The World Wild Fund estimates that Africa – a continent that is home to close to 30% of the world’s wildlife population – has lost nearly 70% of its wildlife population in about 50 years. According to the Kenya Wildlife Conservancies Association, KWCA, 65% of Kenya’s wildlife now lives on community and private lands.
“In the Maasai Mara, for example, 15 conservancies protect over 450,000 acres of critical habitat for the great Serengeti-Mara wildebeest migration. This has seen the lion population double over the last decade and 3000 households earn more than $4 million annually from tourism,” KWCA outlines.
African Nature Based Tourism Platform, a platform connecting funders to communities and SMEs in wildlife and tourism, in a series of country reports released in January 2022, demonstrates the value of the subsector in economic development.
In Kenya, private and community-owned conservancies contributed 8.1% of the country’s GDP, supporting more than 1.5 million jobs.
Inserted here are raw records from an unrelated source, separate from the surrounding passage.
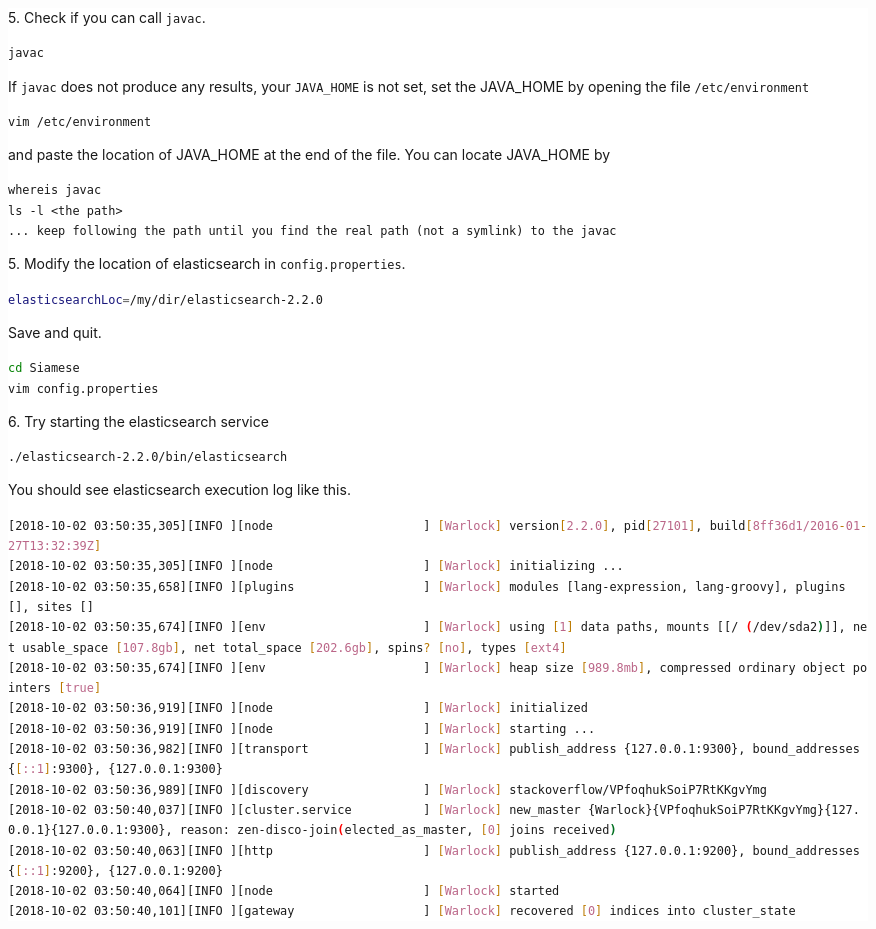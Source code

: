 5\. Check if you can call ```javac```.
```
javac
```

If ```javac``` does not produce any results, your ```JAVA_HOME``` is not set, set the JAVA_HOME by opening the file ```/etc/environment```

```bash
vim /etc/environment
```

and paste the location of JAVA_HOME at the end of the file. You can locate JAVA_HOME by

```
whereis javac
ls -l <the path>
... keep following the path until you find the real path (not a symlink) to the javac
```

5\. Modify the location of elasticsearch in `config.properties`.
```bash
elasticsearchLoc=/my/dir/elasticsearch-2.2.0
```
Save and quit.

```bash
cd Siamese
vim config.properties
```

6\. Try starting the elasticsearch service

```
./elasticsearch-2.2.0/bin/elasticsearch
```

You should see elasticsearch execution log like this.
```bash
[2018-10-02 03:50:35,305][INFO ][node                     ] [Warlock] version[2.2.0], pid[27101], build[8ff36d1/2016-01-27T13:32:39Z]
[2018-10-02 03:50:35,305][INFO ][node                     ] [Warlock] initializing ...
[2018-10-02 03:50:35,658][INFO ][plugins                  ] [Warlock] modules [lang-expression, lang-groovy], plugins [], sites []
[2018-10-02 03:50:35,674][INFO ][env                      ] [Warlock] using [1] data paths, mounts [[/ (/dev/sda2)]], net usable_space [107.8gb], net total_space [202.6gb], spins? [no], types [ext4]
[2018-10-02 03:50:35,674][INFO ][env                      ] [Warlock] heap size [989.8mb], compressed ordinary object pointers [true]
[2018-10-02 03:50:36,919][INFO ][node                     ] [Warlock] initialized
[2018-10-02 03:50:36,919][INFO ][node                     ] [Warlock] starting ...
[2018-10-02 03:50:36,982][INFO ][transport                ] [Warlock] publish_address {127.0.0.1:9300}, bound_addresses {[::1]:9300}, {127.0.0.1:9300}
[2018-10-02 03:50:36,989][INFO ][discovery                ] [Warlock] stackoverflow/VPfoqhukSoiP7RtKKgvYmg
[2018-10-02 03:50:40,037][INFO ][cluster.service          ] [Warlock] new_master {Warlock}{VPfoqhukSoiP7RtKKgvYmg}{127.0.0.1}{127.0.0.1:9300}, reason: zen-disco-join(elected_as_master, [0] joins received)
[2018-10-02 03:50:40,063][INFO ][http                     ] [Warlock] publish_address {127.0.0.1:9200}, bound_addresses {[::1]:9200}, {127.0.0.1:9200}
[2018-10-02 03:50:40,064][INFO ][node                     ] [Warlock] started
[2018-10-02 03:50:40,101][INFO ][gateway                  ] [Warlock] recovered [0] indices into cluster_state
```
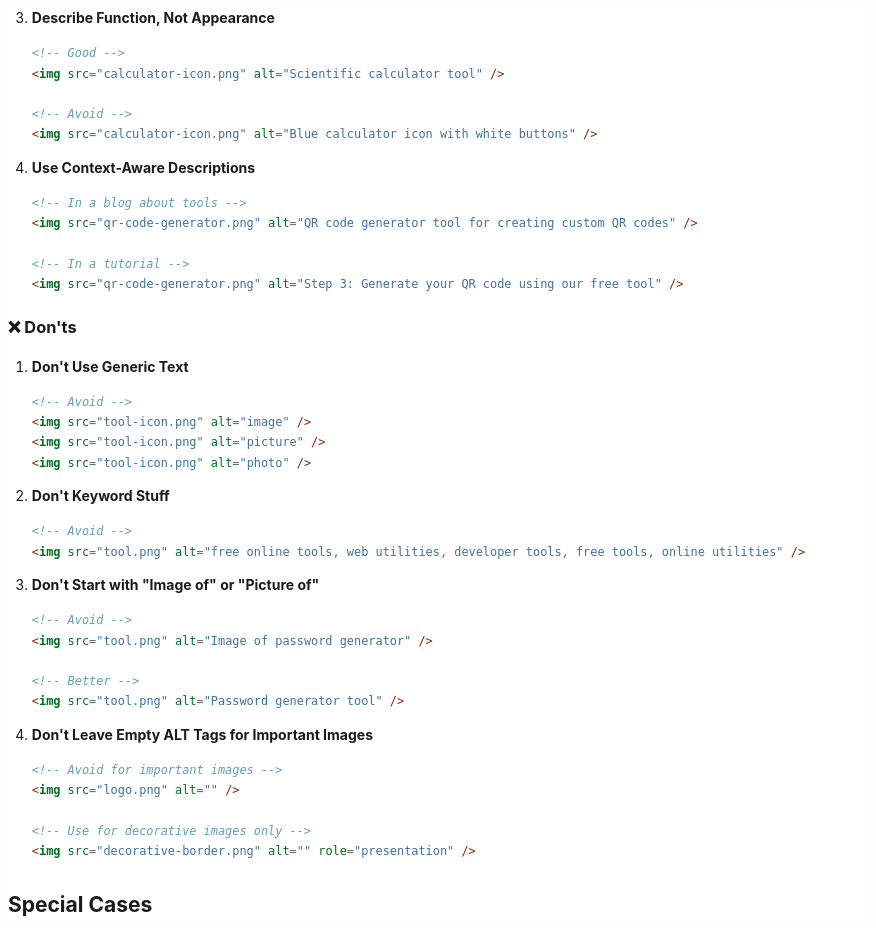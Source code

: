 3. **Describe Function, Not Appearance**
   ```html
   <!-- Good -->
   <img src="calculator-icon.png" alt="Scientific calculator tool" />
   
   <!-- Avoid -->
   <img src="calculator-icon.png" alt="Blue calculator icon with white buttons" />
   ```

4. **Use Context-Aware Descriptions**
   ```html
   <!-- In a blog about tools -->
   <img src="qr-code-generator.png" alt="QR code generator tool for creating custom QR codes" />
   
   <!-- In a tutorial -->
   <img src="qr-code-generator.png" alt="Step 3: Generate your QR code using our free tool" />
   ```

### ❌ **Don'ts**

1. **Don't Use Generic Text**
   ```html
   <!-- Avoid -->
   <img src="tool-icon.png" alt="image" />
   <img src="tool-icon.png" alt="picture" />
   <img src="tool-icon.png" alt="photo" />
   ```

2. **Don't Keyword Stuff**
   ```html
   <!-- Avoid -->
   <img src="tool.png" alt="free online tools, web utilities, developer tools, free tools, online utilities" />
   ```

3. **Don't Start with "Image of" or "Picture of"**
   ```html
   <!-- Avoid -->
   <img src="tool.png" alt="Image of password generator" />
   
   <!-- Better -->
   <img src="tool.png" alt="Password generator tool" />
   ```

4. **Don't Leave Empty ALT Tags for Important Images**
   ```html
   <!-- Avoid for important images -->
   <img src="logo.png" alt="" />
   
   <!-- Use for decorative images only -->
   <img src="decorative-border.png" alt="" role="presentation" />
   ```

## Special Cases
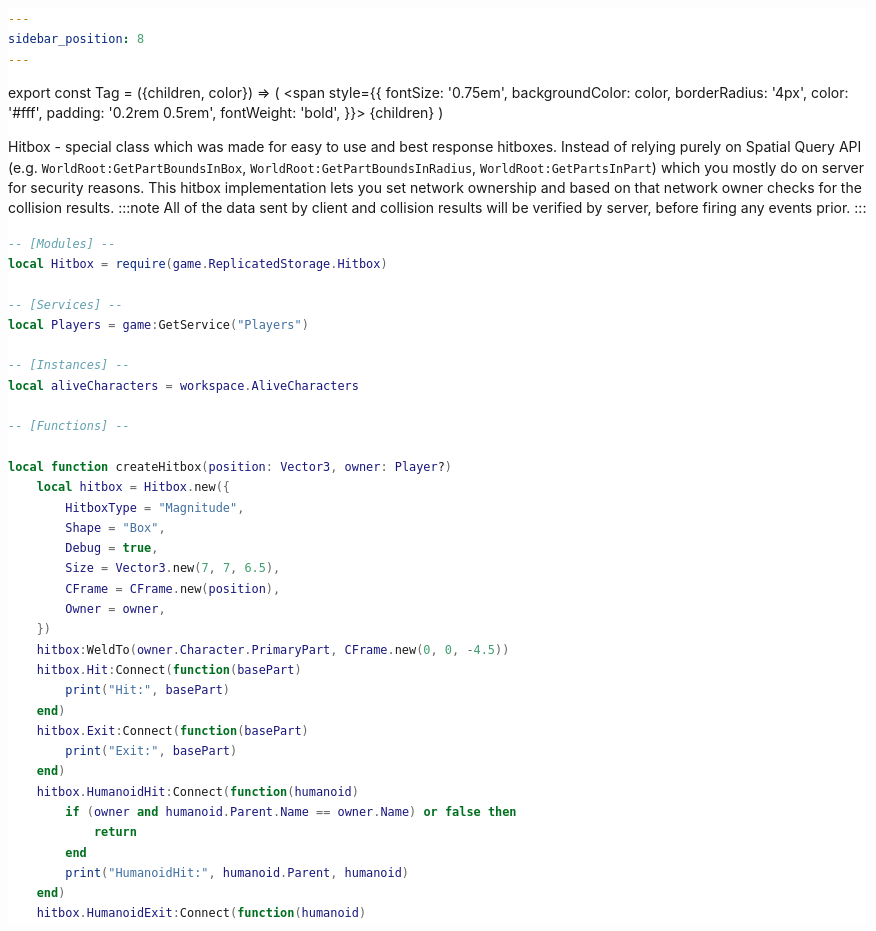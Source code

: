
 ```yaml
---
sidebar_position: 8
---
```


export const Tag = ({children, color}) => (
    <span style={{
            fontSize: '0.75em', 
            backgroundColor: color,
            borderRadius: '4px',
            color: '#fff',
            padding: '0.2rem 0.5rem',
            fontWeight: 'bold',
        }}>
    {children}
    </span>
)


Hitbox - special class which was made for easy to use and best response hitboxes. Instead of relying purely on Spatial Query API 
(e.g. `WorldRoot:GetPartBoundsInBox`, `WorldRoot:GetPartBoundsInRadius`, `WorldRoot:GetPartsInPart`) which you mostly do on server for security reasons. This hitbox implementation lets you set network ownership and based on that network owner checks for the collision results.
:::note
All of the data sent by client and collision results will be verified by server, before firing any events prior.
:::

```lua title="ServerScriptService/HitboxTest.server.lua"
-- [Modules] --
local Hitbox = require(game.ReplicatedStorage.Hitbox)

-- [Services] --
local Players = game:GetService("Players")

-- [Instances] --
local aliveCharacters = workspace.AliveCharacters

-- [Functions] --

local function createHitbox(position: Vector3, owner: Player?)	
	local hitbox = Hitbox.new({
		HitboxType = "Magnitude",
		Shape = "Box",
		Debug = true,
		Size = Vector3.new(7, 7, 6.5),
		CFrame = CFrame.new(position),
		Owner = owner,
	})
	hitbox:WeldTo(owner.Character.PrimaryPart, CFrame.new(0, 0, -4.5))
	hitbox.Hit:Connect(function(basePart)
		print("Hit:", basePart)
	end)
	hitbox.Exit:Connect(function(basePart)
		print("Exit:", basePart)
	end)
	hitbox.HumanoidHit:Connect(function(humanoid)
		if (owner and humanoid.Parent.Name == owner.Name) or false then
			return
		end
		print("HumanoidHit:", humanoid.Parent, humanoid)
	end)
	hitbox.HumanoidExit:Connect(function(humanoid)
```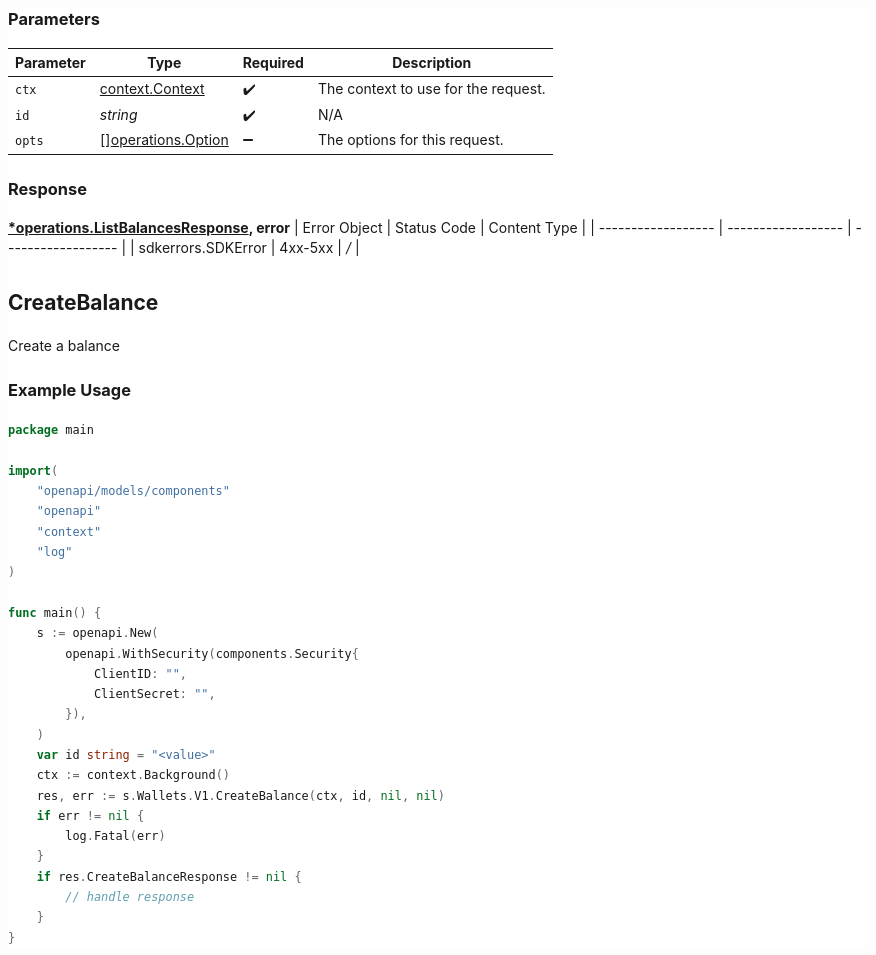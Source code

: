 ### Parameters

| Parameter                                                | Type                                                     | Required                                                 | Description                                              |
| -------------------------------------------------------- | -------------------------------------------------------- | -------------------------------------------------------- | -------------------------------------------------------- |
| `ctx`                                                    | [context.Context](https://pkg.go.dev/context#Context)    | :heavy_check_mark:                                       | The context to use for the request.                      |
| `id`                                                     | *string*                                                 | :heavy_check_mark:                                       | N/A                                                      |
| `opts`                                                   | [][operations.Option](../../models/operations/option.md) | :heavy_minus_sign:                                       | The options for this request.                            |


### Response

**[*operations.ListBalancesResponse](../../models/operations/listbalancesresponse.md), error**
| Error Object       | Status Code        | Content Type       |
| ------------------ | ------------------ | ------------------ |
| sdkerrors.SDKError | 4xx-5xx            | */*                |

## CreateBalance

Create a balance

### Example Usage

```go
package main

import(
	"openapi/models/components"
	"openapi"
	"context"
	"log"
)

func main() {
    s := openapi.New(
        openapi.WithSecurity(components.Security{
            ClientID: "",
            ClientSecret: "",
        }),
    )
    var id string = "<value>"
    ctx := context.Background()
    res, err := s.Wallets.V1.CreateBalance(ctx, id, nil, nil)
    if err != nil {
        log.Fatal(err)
    }
    if res.CreateBalanceResponse != nil {
        // handle response
    }
}
```
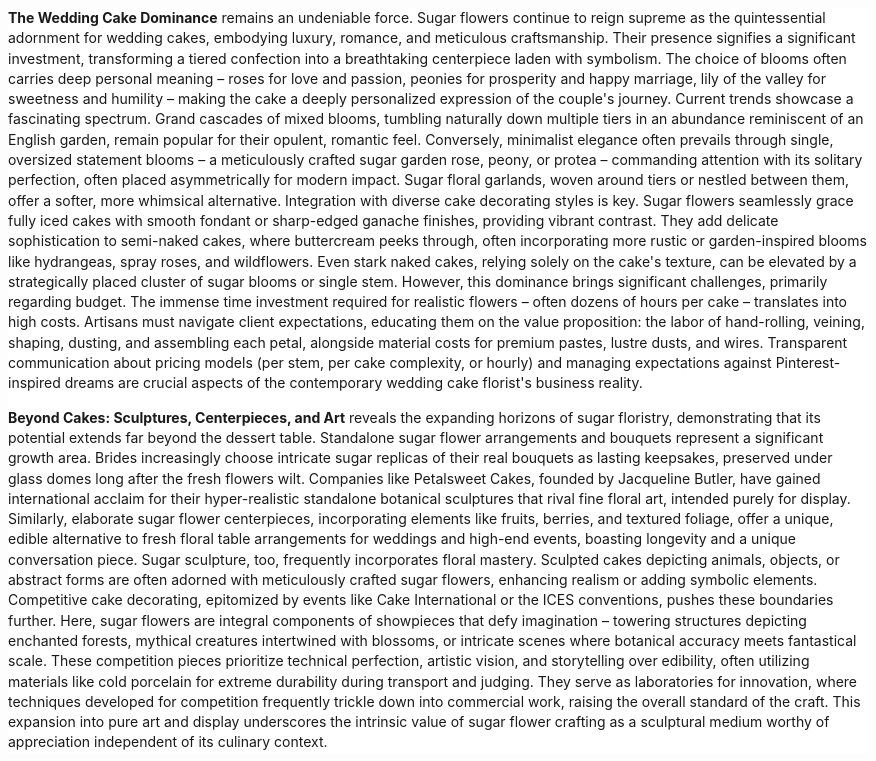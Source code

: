 **The Wedding Cake Dominance** remains an undeniable force. Sugar flowers continue to reign supreme as the quintessential adornment for wedding cakes, embodying luxury, romance, and meticulous craftsmanship. Their presence signifies a significant investment, transforming a tiered confection into a breathtaking centerpiece laden with symbolism. The choice of blooms often carries deep personal meaning – roses for love and passion, peonies for prosperity and happy marriage, lily of the valley for sweetness and humility – making the cake a deeply personalized expression of the couple's journey. Current trends showcase a fascinating spectrum. Grand cascades of mixed blooms, tumbling naturally down multiple tiers in an abundance reminiscent of an English garden, remain popular for their opulent, romantic feel. Conversely, minimalist elegance often prevails through single, oversized statement blooms – a meticulously crafted sugar garden rose, peony, or protea – commanding attention with its solitary perfection, often placed asymmetrically for modern impact. Sugar floral garlands, woven around tiers or nestled between them, offer a softer, more whimsical alternative. Integration with diverse cake decorating styles is key. Sugar flowers seamlessly grace fully iced cakes with smooth fondant or sharp-edged ganache finishes, providing vibrant contrast. They add delicate sophistication to semi-naked cakes, where buttercream peeks through, often incorporating more rustic or garden-inspired blooms like hydrangeas, spray roses, and wildflowers. Even stark naked cakes, relying solely on the cake's texture, can be elevated by a strategically placed cluster of sugar blooms or single stem. However, this dominance brings significant challenges, primarily regarding budget. The immense time investment required for realistic flowers – often dozens of hours per cake – translates into high costs. Artisans must navigate client expectations, educating them on the value proposition: the labor of hand-rolling, veining, shaping, dusting, and assembling each petal, alongside material costs for premium pastes, lustre dusts, and wires. Transparent communication about pricing models (per stem, per cake complexity, or hourly) and managing expectations against Pinterest-inspired dreams are crucial aspects of the contemporary wedding cake florist's business reality.

**Beyond Cakes: Sculptures, Centerpieces, and Art** reveals the expanding horizons of sugar floristry, demonstrating that its potential extends far beyond the dessert table. Standalone sugar flower arrangements and bouquets represent a significant growth area. Brides increasingly choose intricate sugar replicas of their real bouquets as lasting keepsakes, preserved under glass domes long after the fresh flowers wilt. Companies like Petalsweet Cakes, founded by Jacqueline Butler, have gained international acclaim for their hyper-realistic standalone botanical sculptures that rival fine floral art, intended purely for display. Similarly, elaborate sugar flower centerpieces, incorporating elements like fruits, berries, and textured foliage, offer a unique, edible alternative to fresh floral table arrangements for weddings and high-end events, boasting longevity and a unique conversation piece. Sugar sculpture, too, frequently incorporates floral mastery. Sculpted cakes depicting animals, objects, or abstract forms are often adorned with meticulously crafted sugar flowers, enhancing realism or adding symbolic elements. Competitive cake decorating, epitomized by events like Cake International or the ICES conventions, pushes these boundaries further. Here, sugar flowers are integral components of showpieces that defy imagination – towering structures depicting enchanted forests, mythical creatures intertwined with blossoms, or intricate scenes where botanical accuracy meets fantastical scale. These competition pieces prioritize technical perfection, artistic vision, and storytelling over edibility, often utilizing materials like cold porcelain for extreme durability during transport and judging. They serve as laboratories for innovation, where techniques developed for competition frequently trickle down into commercial work, raising the overall standard of the craft. This expansion into pure art and display underscores the intrinsic value of sugar flower crafting as a sculptural medium worthy of appreciation independent of its culinary context.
The survey report lists 93 privately-owned wildlife conservancies, 68 of which are community owned.
Comparative figures are listed for South Africa, where individuals privately own 71 conservancies, with 21 community owned. These contributed to 6.7% of South Africa’s economy, channelling more than 22 billion US dollars besides supporting 1.5 million jobs.
Similar trends could be observed in the case of Mozambique, Malawi, Zambia, Uganda, Botswana, Zimbabwe and Tanzania in 2019, before the pandemic.
According to Carel Verhoef, a Tanzania-based conservation enthusiast and wildlife film technical director, private wildlife conservancies take different models across Africa.
Kenya’s model is of shared land, Tanzania has converted former hunting blocks to safari areas, and Botswana employs community-based conservation areas.
“The Kenyan conservancy model is such that an agreement is struck between land owners, the Maasai, and the private sector on land management and land use, sharing,” Verhoef explained.
However, these models are not perfect.
“The model is good for expanding a small protected area…But it is dependent on the tourism sector’s success. That means it is vulnerable to bad business management and global pandemics,” Verhoef added.
Exploitive capitalist attributes could also threaten the approach since the land under conservation is offered to the highest bidder.
Verhoef believes that for conservation and sustainable tourism to be realised in Africa, the conservation obligation should not be wholly left in the hands of the private sector, where financial success is prioritised over the actual need to conserve.
Still, human development and herding in conserved areas, among other human activities, continue to limit wildlife conservation, especially on private lands.
Richard Obanda, senior manager at Buteyo Miti Park, a privately (Kenyan)-owned conservancy in western Kenya, says community involvement is crucial.
“The park today has no funder supporting its operations, we depend on entry fees which can barely support 50% of our operational needs. The alternative is to ensure there is as much value addition as possible so that the space can serve both the community and us,” he explained.
For him, the debate on the place of private conservancies in sustaining the sector cannot be understated.
“Communities are offered an opportunity to have direct control of the natural resources besides minimising human-wildlife conflicts since such issues are solved more amicably,” he said.
This week’s historic agreement envisages US$200 billion provided to support biodiversity by 2030, with another $500 billion possible. Low-income countries are to receive far more than is currently provided for efforts to protect nature. That funding is likely to go some way to fuelling Africa’s fast-growing, localised – and locally-owned – conservation economy.